しかし、それにはちょっと注意が必要だというお話を2018年の7月20日の記事「『夏が“特に”暑いと株価が高い』って本当?」で取り上げました。過去のデータからの分析では極度に暑いと8月の株価にはマイナスとの結果が見られました。あまりに暑いと、むしろ外出を控えて消費が減ることが背景にあると考えます。猛暑と8月の株価は意外に単純な関係ではないようです。
では9月の株価はどうなるのでしょうか。実は、残暑と9月の株価にはとても単純な関係があります。このところの気象予報では残暑が厳しくなるとの見込みがあるようですが、今回は残暑と株価の関係を紹介します。
まず、分析結果からお話ししましょう。
気象庁のウェブサイトから、1970年から2019年まで50年分の9月の気温データが取得できます。そこで真夏日と言われる30度以上になった日が9月の東京で何日あったかに着目します。9月は30日までありますが、3分の1となる「10日以上」が真夏日を記録したのは50年分のうち17年ありました。その17年分の9月相場を対象に日経平均株価の騰落率を平均してみると▲1.82%と下落しています。
つまり残暑が厳しい9月は相場が下落する傾向があるようです。
一方、真夏日が「3日以下」と涼しい9月は12回ありましたが、それらの月間の日経平均株価の騰落率を平均すると0.07%と上昇しました。
過ごしやすい9月相場は上昇する傾向が見られます。
では何故、“残暑が厳しい9月相場は株安となり、涼しい9月は株高”となるのでしょうか。
理由として考えられるのは秋物消費が盛り上がらないからでしょう。衣料品を例にあげると、暑さが続くと薄着で過ごしてしまい、秋物を買わずに冬物に移行してしまいがちです。
また秋と言えば「食欲の秋」「スポーツの秋」とも言われます。涼しくなってきて食欲も盛り上がってきたり、運動を始めたりと人間の行動が活発化しやすい時期ですが、暑いままだとなかなか、そういった気持ちに向かいにくいことも消費停滞につながるでしょう。

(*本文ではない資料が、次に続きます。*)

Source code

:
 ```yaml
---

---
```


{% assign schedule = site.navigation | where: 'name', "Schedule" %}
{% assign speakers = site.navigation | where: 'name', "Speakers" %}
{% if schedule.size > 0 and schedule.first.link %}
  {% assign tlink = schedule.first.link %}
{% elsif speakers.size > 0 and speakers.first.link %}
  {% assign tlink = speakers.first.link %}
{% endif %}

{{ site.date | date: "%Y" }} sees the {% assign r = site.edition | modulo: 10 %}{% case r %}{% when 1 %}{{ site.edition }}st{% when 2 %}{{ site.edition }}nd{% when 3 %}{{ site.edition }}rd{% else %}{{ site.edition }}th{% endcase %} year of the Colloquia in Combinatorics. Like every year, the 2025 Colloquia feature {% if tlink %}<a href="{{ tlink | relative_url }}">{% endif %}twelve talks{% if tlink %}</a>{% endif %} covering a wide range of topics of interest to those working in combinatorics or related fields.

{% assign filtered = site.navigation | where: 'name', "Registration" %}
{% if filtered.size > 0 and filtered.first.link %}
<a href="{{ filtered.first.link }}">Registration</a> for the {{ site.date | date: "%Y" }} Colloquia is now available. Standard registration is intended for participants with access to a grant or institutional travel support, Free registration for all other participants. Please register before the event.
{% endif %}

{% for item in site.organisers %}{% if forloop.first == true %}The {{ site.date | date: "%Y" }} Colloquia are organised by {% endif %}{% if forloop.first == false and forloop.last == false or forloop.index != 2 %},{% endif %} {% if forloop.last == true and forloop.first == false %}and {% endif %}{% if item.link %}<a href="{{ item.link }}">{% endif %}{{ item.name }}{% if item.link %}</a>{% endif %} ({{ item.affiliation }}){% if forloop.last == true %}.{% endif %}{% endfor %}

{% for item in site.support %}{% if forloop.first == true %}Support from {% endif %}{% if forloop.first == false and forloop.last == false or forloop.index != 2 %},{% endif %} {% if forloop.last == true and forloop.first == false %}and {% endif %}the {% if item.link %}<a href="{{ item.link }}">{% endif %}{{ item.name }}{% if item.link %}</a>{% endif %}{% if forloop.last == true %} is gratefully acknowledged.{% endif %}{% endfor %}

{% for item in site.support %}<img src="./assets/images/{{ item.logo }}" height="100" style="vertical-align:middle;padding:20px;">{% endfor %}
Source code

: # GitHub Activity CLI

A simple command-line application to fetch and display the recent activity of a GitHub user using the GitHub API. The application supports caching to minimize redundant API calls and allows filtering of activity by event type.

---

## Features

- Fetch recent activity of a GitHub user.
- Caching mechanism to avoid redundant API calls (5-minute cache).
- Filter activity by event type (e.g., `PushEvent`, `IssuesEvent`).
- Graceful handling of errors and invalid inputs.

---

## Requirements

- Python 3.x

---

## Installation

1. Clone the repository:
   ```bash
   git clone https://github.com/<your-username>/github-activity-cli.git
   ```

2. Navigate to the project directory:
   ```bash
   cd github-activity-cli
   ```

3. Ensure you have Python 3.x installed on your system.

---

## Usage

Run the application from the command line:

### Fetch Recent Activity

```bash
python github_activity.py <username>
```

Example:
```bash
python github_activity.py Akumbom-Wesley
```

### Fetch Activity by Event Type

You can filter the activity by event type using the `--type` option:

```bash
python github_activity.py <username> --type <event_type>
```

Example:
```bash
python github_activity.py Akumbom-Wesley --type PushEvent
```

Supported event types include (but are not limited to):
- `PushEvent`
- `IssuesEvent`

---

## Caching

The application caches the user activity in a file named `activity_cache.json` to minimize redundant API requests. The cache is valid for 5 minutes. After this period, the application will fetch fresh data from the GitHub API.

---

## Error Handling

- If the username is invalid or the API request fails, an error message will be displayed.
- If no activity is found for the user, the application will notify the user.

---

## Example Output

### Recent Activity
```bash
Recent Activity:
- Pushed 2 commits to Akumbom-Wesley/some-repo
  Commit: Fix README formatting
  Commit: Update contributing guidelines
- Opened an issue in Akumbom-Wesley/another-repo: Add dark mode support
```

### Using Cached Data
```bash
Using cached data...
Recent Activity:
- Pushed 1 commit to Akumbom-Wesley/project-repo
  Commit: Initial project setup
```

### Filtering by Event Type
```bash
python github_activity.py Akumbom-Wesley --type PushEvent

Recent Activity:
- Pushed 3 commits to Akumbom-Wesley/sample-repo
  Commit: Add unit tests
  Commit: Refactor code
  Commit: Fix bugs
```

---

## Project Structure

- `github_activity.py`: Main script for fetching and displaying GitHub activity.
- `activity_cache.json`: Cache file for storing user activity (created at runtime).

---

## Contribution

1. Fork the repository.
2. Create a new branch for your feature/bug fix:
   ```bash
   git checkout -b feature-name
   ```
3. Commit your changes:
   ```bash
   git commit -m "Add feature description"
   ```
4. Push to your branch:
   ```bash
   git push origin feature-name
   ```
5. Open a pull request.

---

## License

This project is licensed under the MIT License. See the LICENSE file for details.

確認のために、もう1つの結果も紹介しましょう。9月の平均気温別に分類した日経平均株価の騰落率を集計しましたが、同じような結果になりました。
平均気温が「25度超」となった残暑が厳しい9月相場は▲1.30%と下落しています。一方、平均気温が「22度以下」の涼しい9月相場は1.02%の上昇でした。やはり残暑が厳しい9月は株安傾向となっています。
気象庁は9月からの3ヵ月予測を8月25日頃に発表予定です。
今のところ残暑が厳しいと言われてはいますが、9月相場を見る上でチェックしておきたい情報です。